どちらも見た目には「派手に泣いている」「大きな声でわめている」みたいな状況に見えるかもしれませんが「dramatic」と「emotional」ではその意味することが少し違います。
TV drama(テレビドラマ)とは?
英語でも「TV drama(テレビドラマ)」は言葉としては存在しますが、テレビでやっている真剣、シリアスな内容の物語を指しています。日本だと恋愛ものや、ちょっとしたラブコメのようなものまで「ドラマ」に入ってくるので指している内容のニュアンスが違います。
ではアメリカのテレビ作品でどんなものが「drama」「TV drama series(テレビドラマシリーズ)」になるのかといえば、『100 best TV dramas of all time』という歴代の最高の「ドラマ100」を紹介する海外サイトの記事があったので、そこから日本でも話題になった作品名をピックアップしてみます。
・Person of Interest (2011–2016)
・Supernatural (2005–2020)
・House of Cards (1990)
・Suits (2011–2019)
・The X-Files (1993–2018)
・Cobra Kai (2018–present)
・Twin Peaks (1990–1991)
・The Twilight Zone (1959–1964)
・Sherlock (2010–2017)
・Game of Thrones (2011–2019)
・Chernobyl (2019)
・Breaking Bad (2008–2013)
だいたいこのあたりの作品がドラマです。人によってはSF(Sci-Fi)やアクションに分類したりで差がでると思います。

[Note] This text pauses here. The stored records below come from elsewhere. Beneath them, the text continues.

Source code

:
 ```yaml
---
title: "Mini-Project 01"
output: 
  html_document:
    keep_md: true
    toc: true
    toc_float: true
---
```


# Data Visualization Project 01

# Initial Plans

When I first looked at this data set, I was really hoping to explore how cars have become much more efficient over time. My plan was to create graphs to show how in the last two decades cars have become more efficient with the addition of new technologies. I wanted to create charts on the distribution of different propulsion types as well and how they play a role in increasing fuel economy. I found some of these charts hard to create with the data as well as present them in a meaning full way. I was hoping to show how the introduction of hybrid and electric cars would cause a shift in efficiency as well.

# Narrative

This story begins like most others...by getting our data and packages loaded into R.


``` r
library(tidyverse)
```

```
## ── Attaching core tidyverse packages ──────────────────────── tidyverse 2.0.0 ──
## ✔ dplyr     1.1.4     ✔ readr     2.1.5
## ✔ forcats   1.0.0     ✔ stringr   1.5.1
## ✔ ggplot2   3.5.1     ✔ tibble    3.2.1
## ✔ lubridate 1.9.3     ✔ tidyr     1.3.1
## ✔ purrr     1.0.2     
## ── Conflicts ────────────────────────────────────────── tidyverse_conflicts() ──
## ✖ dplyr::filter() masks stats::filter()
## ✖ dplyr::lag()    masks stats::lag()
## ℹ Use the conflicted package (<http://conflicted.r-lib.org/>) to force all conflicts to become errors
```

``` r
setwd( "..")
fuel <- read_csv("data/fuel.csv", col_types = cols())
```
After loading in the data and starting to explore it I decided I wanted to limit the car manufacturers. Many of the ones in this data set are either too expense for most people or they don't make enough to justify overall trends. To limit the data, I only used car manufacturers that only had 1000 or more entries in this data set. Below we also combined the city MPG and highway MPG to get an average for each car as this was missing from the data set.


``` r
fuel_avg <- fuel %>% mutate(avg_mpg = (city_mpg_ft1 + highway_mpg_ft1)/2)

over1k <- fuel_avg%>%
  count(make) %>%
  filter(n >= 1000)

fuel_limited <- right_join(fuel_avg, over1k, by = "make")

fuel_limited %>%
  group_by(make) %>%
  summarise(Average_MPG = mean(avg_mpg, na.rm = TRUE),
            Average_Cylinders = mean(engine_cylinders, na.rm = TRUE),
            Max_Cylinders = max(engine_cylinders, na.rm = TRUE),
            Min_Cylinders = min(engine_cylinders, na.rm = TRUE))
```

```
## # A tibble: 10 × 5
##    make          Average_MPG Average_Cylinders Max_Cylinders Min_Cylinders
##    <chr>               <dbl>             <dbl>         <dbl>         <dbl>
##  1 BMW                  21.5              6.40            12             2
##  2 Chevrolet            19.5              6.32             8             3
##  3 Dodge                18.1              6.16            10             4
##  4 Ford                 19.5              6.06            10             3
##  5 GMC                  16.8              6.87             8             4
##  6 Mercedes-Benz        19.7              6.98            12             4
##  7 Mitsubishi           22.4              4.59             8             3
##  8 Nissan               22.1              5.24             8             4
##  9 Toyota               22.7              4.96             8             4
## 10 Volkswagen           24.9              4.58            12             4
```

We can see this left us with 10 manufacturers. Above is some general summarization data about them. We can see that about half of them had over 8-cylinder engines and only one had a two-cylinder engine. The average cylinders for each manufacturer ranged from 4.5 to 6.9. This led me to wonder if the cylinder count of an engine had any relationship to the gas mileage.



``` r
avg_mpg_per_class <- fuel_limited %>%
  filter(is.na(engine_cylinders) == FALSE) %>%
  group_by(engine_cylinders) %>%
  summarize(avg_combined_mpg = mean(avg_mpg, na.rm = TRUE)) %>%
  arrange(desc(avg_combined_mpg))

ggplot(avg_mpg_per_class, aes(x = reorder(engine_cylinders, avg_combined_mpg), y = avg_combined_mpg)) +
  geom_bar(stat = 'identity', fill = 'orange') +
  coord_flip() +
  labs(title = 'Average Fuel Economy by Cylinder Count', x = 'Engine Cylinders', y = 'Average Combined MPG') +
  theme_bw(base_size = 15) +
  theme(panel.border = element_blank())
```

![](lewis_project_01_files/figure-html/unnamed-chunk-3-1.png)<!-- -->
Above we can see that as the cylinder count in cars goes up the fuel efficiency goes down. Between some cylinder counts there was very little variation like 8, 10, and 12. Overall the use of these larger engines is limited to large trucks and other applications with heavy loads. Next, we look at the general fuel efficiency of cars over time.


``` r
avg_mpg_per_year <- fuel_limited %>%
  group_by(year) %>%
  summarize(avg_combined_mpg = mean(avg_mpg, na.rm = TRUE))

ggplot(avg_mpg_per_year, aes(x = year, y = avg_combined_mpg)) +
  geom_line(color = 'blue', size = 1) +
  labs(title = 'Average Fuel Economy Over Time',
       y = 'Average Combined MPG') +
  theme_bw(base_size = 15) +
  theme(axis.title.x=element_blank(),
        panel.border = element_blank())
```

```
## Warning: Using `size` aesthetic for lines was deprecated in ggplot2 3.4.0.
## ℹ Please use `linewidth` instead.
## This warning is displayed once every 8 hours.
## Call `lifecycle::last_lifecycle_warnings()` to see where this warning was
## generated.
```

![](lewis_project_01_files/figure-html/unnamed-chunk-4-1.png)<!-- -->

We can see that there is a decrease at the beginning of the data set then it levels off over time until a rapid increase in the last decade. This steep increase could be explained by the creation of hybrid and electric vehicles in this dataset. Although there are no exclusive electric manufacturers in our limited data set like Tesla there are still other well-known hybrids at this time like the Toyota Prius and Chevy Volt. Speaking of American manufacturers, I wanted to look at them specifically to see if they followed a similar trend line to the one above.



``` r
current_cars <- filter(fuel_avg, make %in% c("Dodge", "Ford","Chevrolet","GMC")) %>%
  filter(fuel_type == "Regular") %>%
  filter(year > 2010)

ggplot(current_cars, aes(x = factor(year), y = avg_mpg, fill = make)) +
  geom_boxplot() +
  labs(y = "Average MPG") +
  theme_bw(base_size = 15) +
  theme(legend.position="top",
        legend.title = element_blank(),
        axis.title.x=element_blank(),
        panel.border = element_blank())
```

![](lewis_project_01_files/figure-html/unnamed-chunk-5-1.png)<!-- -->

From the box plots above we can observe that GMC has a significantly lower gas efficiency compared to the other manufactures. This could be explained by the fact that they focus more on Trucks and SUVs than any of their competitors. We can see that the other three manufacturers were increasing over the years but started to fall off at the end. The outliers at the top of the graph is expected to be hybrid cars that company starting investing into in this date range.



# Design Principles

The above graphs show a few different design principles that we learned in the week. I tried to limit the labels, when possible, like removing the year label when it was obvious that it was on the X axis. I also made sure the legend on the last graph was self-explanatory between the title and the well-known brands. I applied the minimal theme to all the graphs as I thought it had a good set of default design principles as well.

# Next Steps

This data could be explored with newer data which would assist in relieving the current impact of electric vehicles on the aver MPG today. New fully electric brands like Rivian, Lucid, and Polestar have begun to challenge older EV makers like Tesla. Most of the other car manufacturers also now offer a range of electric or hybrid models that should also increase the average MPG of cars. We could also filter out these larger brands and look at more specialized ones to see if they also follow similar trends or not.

このサイトでは『エヴァンゲリオン』『NARUTO』『進撃の巨人』あたりの作品もdramaとして紹介されていたので、その分類の境界線は曖昧です。『24』あたりは掲載がありませんでしたがアクションよりの「drama」です。
たとえば『フレンズ(Friends)』『フルハウス(Full House)』『セックス・アンド・ザ・シティ(Sex and the City)』あたりは「ドラマ」には分類されにくいです。
しかしコメディー寄りに分類される『フルハウス(Full House)』などでもそうですが、どんな番組でもストーリーのポイントではドラマティックな要素・場面があったりするので、その境界線は人の感じ方による部分も大きいです。絶対にドラマでないと言い切れるのはガチガチのコメディである『Mr. Bean』あたりじゃないでしょうか。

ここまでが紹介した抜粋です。